## Exercise description
Where the data below contains pictures, omit them; output the rest word for word.

Plain-text document sources:
- - -

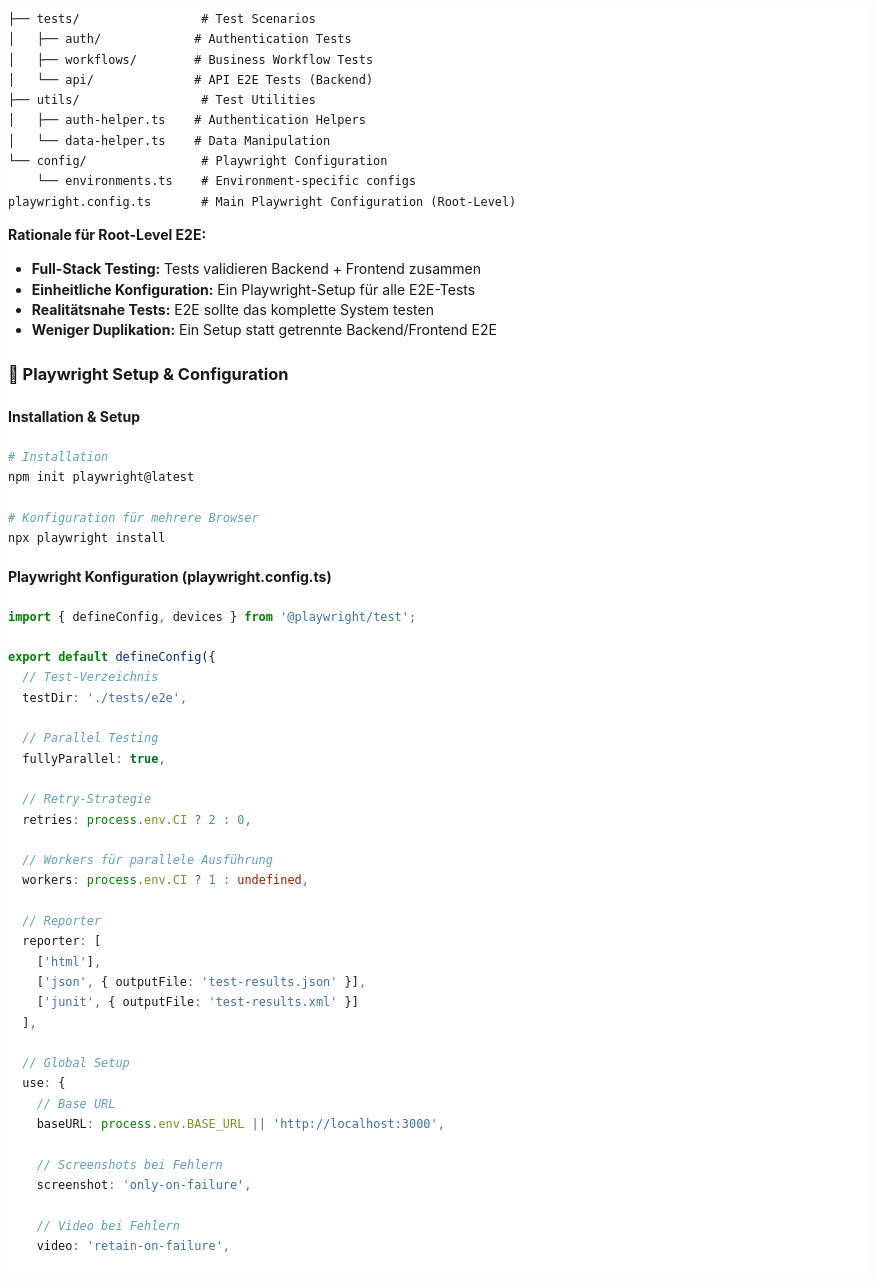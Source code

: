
 ```
├── tests/                 # Test Scenarios
│   ├── auth/             # Authentication Tests
│   ├── workflows/        # Business Workflow Tests
│   └── api/              # API E2E Tests (Backend)
├── utils/                 # Test Utilities
│   ├── auth-helper.ts    # Authentication Helpers
│   └── data-helper.ts    # Data Manipulation
└── config/                # Playwright Configuration
    └── environments.ts    # Environment-specific configs
playwright.config.ts       # Main Playwright Configuration (Root-Level)
```

**Rationale für Root-Level E2E:**
- **Full-Stack Testing:** Tests validieren Backend + Frontend zusammen
- **Einheitliche Konfiguration:** Ein Playwright-Setup für alle E2E-Tests
- **Realitätsnahe Tests:** E2E sollte das komplette System testen
- **Weniger Duplikation:** Ein Setup statt getrennte Backend/Frontend E2E

### 🚀 Playwright Setup & Configuration

#### Installation & Setup
```bash
# Installation
npm init playwright@latest

# Konfiguration für mehrere Browser
npx playwright install
```

#### Playwright Konfiguration (playwright.config.ts)
```typescript
import { defineConfig, devices } from '@playwright/test';

export default defineConfig({
  // Test-Verzeichnis
  testDir: './tests/e2e',
  
  // Parallel Testing
  fullyParallel: true,
  
  // Retry-Strategie
  retries: process.env.CI ? 2 : 0,
  
  // Workers für parallele Ausführung
  workers: process.env.CI ? 1 : undefined,
  
  // Reporter
  reporter: [
    ['html'],
    ['json', { outputFile: 'test-results.json' }],
    ['junit', { outputFile: 'test-results.xml' }]
  ],
  
  // Global Setup
  use: {
    // Base URL
    baseURL: process.env.BASE_URL || 'http://localhost:3000',
    
    // Screenshots bei Fehlern
    screenshot: 'only-on-failure',
    
    // Video bei Fehlern
    video: 'retain-on-failure',
    
```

- - -

## Response box
Source code

:
 ```
├── tests/                 # Test Scenarios
│   ├── auth/             # Authentication Tests
│   ├── workflows/        # Business Workflow Tests
│   └── api/              # API E2E Tests (Backend)
├── utils/                 # Test Utilities
│   ├── auth-helper.ts    # Authentication Helpers
│   └── data-helper.ts    # Data Manipulation
└── config/                # Playwright Configuration
    └── environments.ts    # Environment-specific configs
playwright.config.ts       # Main Playwright Configuration (Root-Level)
```

**Rationale für Root-Level E2E:**
- **Full-Stack Testing:** Tests validieren Backend + Frontend zusammen
- **Einheitliche Konfiguration:** Ein Playwright-Setup für alle E2E-Tests
- **Realitätsnahe Tests:** E2E sollte das komplette System testen
- **Weniger Duplikation:** Ein Setup statt getrennte Backend/Frontend E2E

### 🚀 Playwright Setup & Configuration

#### Installation & Setup
```bash
# Installation
npm init playwright@latest

# Konfiguration für mehrere Browser
npx playwright install
```

#### Playwright Konfiguration (playwright.config.ts)
```typescript
import { defineConfig, devices } from '@playwright/test';

export default defineConfig({
  // Test-Verzeichnis
  testDir: './tests/e2e',
  
  // Parallel Testing
  fullyParallel: true,
  
  // Retry-Strategie
  retries: process.env.CI ? 2 : 0,
  
  // Workers für parallele Ausführung
  workers: process.env.CI ? 1 : undefined,
  
  // Reporter
  reporter: [
    ['html'],
    ['json', { outputFile: 'test-results.json' }],
    ['junit', { outputFile: 'test-results.xml' }]
  ],
  
  // Global Setup
  use: {
    // Base URL
    baseURL: process.env.BASE_URL || 'http://localhost:3000',
    
    // Screenshots bei Fehlern
    screenshot: 'only-on-failure',
    
    // Video bei Fehlern
    video: 'retain-on-failure',
    
```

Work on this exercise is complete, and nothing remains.